Please restate the records below word for word, leaving out every picture.

##### PROVIDED INFORMATION #####

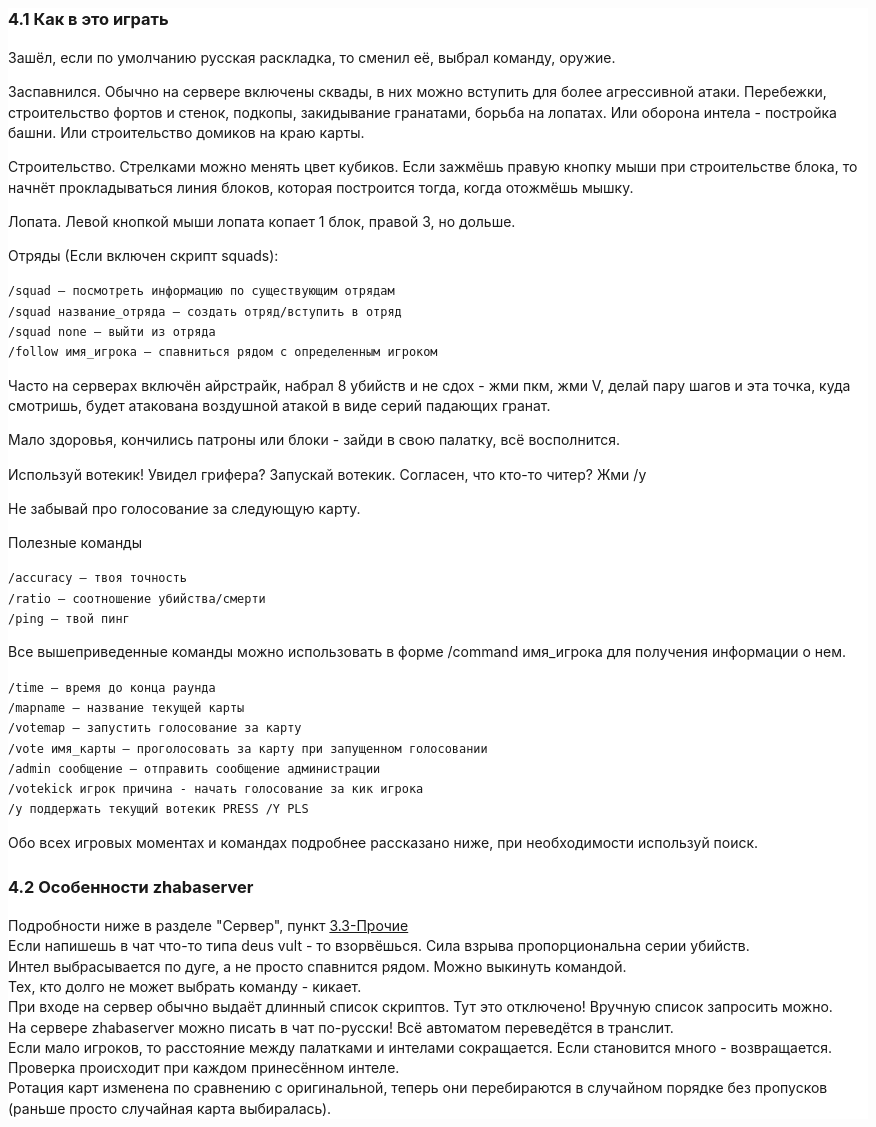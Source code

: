 ### 4.1 Как в это играть
Зашёл, если по умолчанию русская раскладка, то сменил её, выбрал команду, оружие.  

Заспавнился. Обычно на сервере включены сквады, в них можно вступить для более агрессивной атаки. Перебежки, строительство фортов и стенок, подкопы, закидывание гранатами, борьба на лопатах. Или оборона интела - постройка башни. Или строительство домиков на краю карты.  

Строительство. Стрелками можно менять цвет кубиков. Если зажмёшь правую кнопку мыши при строительстве блока, то начнёт прокладываться линия блоков, которая построится тогда, когда отожмёшь мышку.  

Лопата. Левой кнопкой мыши лопата копает 1 блок, правой 3, но дольше.  
  
Отряды (Если включен скрипт squads):
```
/squad — посмотреть информацию по существующим отрядам
/squad название_отряда — создать отряд/вступить в отряд
/squad none — выйти из отряда
/follow имя_игрока — спавниться рядом с определенным игроком
```

Часто на серверах включён айрстрайк, набрал 8 убийств и не сдох - жми пкм, жми V, делай пару шагов и эта точка, куда смотришь, будет атакована воздушной атакой в виде серий падающих гранат.  

Мало здоровья, кончились патроны или блоки - зайди в свою палатку, всё восполнится.  

Используй вотекик! Увидел грифера? Запускай вотекик. Согласен, что кто-то читер? Жми /y  

Не забывай про голосование за следующую карту.  

Полезные команды
```
/accuracy — твоя точность
/ratio — соотношение убийства/смерти
/ping — твой пинг
```
Все вышеприведенные команды можно использовать в форме /command имя_игрока для получения информации о нем.
```
/time — время до конца раунда
/mapname — название текущей карты
/votemap — запустить голосование за карту
/vote имя_карты — проголосовать за карту при запущенном голосовании
/admin сообщение — отправить сообщение администрации
/votekick игрок причина - начать голосование за кик игрока
/y поддержать текущий вотекик PRESS /Y PLS
```
Обо всех игровых моментах и командах подробнее рассказано ниже, при необходимости используй поиск.  

### 4.2 Особенности zhabaserver
Подробности ниже в разделе "Сервер", пункт [3.3-Прочие](#33-%D0%BF%D1%80%D0%BE%D1%87%D0%B8%D0%B5-%D1%81%D0%BA%D1%80%D0%B8%D0%BF%D1%82%D1%8B)  
Если напишешь в чат что-то типа deus vult - то взорвёшься. Сила взрыва пропорциональна серии убийств.  
Интел выбрасывается по дуге, а не просто спавнится рядом. Можно выкинуть командой.  
Тех, кто долго не может выбрать команду - кикает.  
При входе на сервер обычно выдаёт длинный список скриптов. Тут это отключено! Вручную список запросить можно.  
На сервере zhabaserver можно писать в чат по-русски! Всё автоматом переведётся в транслит.  
Если мало игроков, то расстояние между палатками и интелами сокращается. Если становится много - возвращается. Проверка происходит при каждом принесённом интеле.  
Ротация карт изменена по сравнению с оригинальной, теперь они перебираются в случайном порядке без пропусков (раньше просто случайная карта выбиралась).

#####

TASK SOLUTION:
Source code

: ### 4.1 Как в это играть
Зашёл, если по умолчанию русская раскладка, то сменил её, выбрал команду, оружие.  

Заспавнился. Обычно на сервере включены сквады, в них можно вступить для более агрессивной атаки. Перебежки, строительство фортов и стенок, подкопы, закидывание гранатами, борьба на лопатах. Или оборона интела - постройка башни. Или строительство домиков на краю карты.  

Строительство. Стрелками можно менять цвет кубиков. Если зажмёшь правую кнопку мыши при строительстве блока, то начнёт прокладываться линия блоков, которая построится тогда, когда отожмёшь мышку.  

Лопата. Левой кнопкой мыши лопата копает 1 блок, правой 3, но дольше.  
  
Отряды (Если включен скрипт squads):
```
/squad — посмотреть информацию по существующим отрядам
/squad название_отряда — создать отряд/вступить в отряд
/squad none — выйти из отряда
/follow имя_игрока — спавниться рядом с определенным игроком
```

Часто на серверах включён айрстрайк, набрал 8 убийств и не сдох - жми пкм, жми V, делай пару шагов и эта точка, куда смотришь, будет атакована воздушной атакой в виде серий падающих гранат.  

Мало здоровья, кончились патроны или блоки - зайди в свою палатку, всё восполнится.  

Используй вотекик! Увидел грифера? Запускай вотекик. Согласен, что кто-то читер? Жми /y  

Не забывай про голосование за следующую карту.  

Полезные команды
```
/accuracy — твоя точность
/ratio — соотношение убийства/смерти
/ping — твой пинг
```
Все вышеприведенные команды можно использовать в форме /command имя_игрока для получения информации о нем.
```
/time — время до конца раунда
/mapname — название текущей карты
/votemap — запустить голосование за карту
/vote имя_карты — проголосовать за карту при запущенном голосовании
/admin сообщение — отправить сообщение администрации
/votekick игрок причина - начать голосование за кик игрока
/y поддержать текущий вотекик PRESS /Y PLS
```
Обо всех игровых моментах и командах подробнее рассказано ниже, при необходимости используй поиск.  

### 4.2 Особенности zhabaserver
Подробности ниже в разделе "Сервер", пункт [3.3-Прочие](#33-%D0%BF%D1%80%D0%BE%D1%87%D0%B8%D0%B5-%D1%81%D0%BA%D1%80%D0%B8%D0%BF%D1%82%D1%8B)  
Если напишешь в чат что-то типа deus vult - то взорвёшься. Сила взрыва пропорциональна серии убийств.  
Интел выбрасывается по дуге, а не просто спавнится рядом. Можно выкинуть командой.  
Тех, кто долго не может выбрать команду - кикает.  
При входе на сервер обычно выдаёт длинный список скриптов. Тут это отключено! Вручную список запросить можно.  
На сервере zhabaserver можно писать в чат по-русски! Всё автоматом переведётся в транслит.  
Если мало игроков, то расстояние между палатками и интелами сокращается. Если становится много - возвращается. Проверка происходит при каждом принесённом интеле.  
Ротация карт изменена по сравнению с оригинальной, теперь они перебираются в случайном порядке без пропусков (раньше просто случайная карта выбиралась).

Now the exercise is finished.